*ASSIGNMENT:* Search for the word "fileReplacements" in the entries. Each line that holds it should be copied.

PROVIDED RECORDS START

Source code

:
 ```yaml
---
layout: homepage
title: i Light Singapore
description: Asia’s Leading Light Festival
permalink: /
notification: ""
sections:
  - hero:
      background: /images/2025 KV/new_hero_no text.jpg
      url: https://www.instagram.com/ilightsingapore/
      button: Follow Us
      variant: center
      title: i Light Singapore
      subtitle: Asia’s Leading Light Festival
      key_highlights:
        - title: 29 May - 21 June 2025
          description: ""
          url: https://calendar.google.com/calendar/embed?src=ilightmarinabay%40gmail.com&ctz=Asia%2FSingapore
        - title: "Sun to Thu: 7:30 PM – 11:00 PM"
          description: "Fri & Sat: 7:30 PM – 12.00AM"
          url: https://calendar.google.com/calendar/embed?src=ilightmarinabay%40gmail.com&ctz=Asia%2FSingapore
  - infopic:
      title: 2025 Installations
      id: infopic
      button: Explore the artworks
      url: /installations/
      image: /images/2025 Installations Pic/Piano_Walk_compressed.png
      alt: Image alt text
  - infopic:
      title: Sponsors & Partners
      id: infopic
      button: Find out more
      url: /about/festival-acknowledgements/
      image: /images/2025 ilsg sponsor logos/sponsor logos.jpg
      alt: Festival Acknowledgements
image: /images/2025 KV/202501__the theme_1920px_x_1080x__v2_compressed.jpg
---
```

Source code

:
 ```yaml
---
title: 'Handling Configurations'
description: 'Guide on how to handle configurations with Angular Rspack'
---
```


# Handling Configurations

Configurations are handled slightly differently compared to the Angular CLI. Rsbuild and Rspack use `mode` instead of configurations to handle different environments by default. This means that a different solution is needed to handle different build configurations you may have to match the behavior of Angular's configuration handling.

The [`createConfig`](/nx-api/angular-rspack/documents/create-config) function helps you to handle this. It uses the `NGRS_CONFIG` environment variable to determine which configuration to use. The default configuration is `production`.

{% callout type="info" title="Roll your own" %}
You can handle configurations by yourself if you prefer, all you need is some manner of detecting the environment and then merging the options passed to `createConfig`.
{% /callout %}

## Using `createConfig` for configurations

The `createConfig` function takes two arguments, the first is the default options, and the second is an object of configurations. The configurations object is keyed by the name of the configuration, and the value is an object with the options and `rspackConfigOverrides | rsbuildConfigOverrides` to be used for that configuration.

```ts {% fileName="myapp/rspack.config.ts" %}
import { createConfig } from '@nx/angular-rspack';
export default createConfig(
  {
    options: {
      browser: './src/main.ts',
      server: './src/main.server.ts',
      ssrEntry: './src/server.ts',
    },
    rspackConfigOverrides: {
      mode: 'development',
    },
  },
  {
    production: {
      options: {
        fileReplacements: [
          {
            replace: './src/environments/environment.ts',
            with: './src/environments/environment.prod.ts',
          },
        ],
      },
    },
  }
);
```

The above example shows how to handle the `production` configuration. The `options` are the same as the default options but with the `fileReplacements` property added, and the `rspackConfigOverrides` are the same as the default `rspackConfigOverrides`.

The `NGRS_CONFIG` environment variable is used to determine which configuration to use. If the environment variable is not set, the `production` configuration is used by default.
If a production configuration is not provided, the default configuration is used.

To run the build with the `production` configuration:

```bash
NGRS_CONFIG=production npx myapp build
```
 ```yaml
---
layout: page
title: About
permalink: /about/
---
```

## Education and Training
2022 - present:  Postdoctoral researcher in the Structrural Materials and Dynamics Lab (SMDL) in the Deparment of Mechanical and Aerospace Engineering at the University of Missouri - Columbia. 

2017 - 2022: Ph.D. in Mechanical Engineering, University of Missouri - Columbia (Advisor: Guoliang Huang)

PROVIDED RECORDS END

*RESPONSE AREA:*
        fileReplacements: [
The above example shows how to handle the `production` configuration. The `options` are the same as the default options but with the `fileReplacements` property added, and the `rspackConfigOverrides` are the same as the default `rspackConfigOverrides`.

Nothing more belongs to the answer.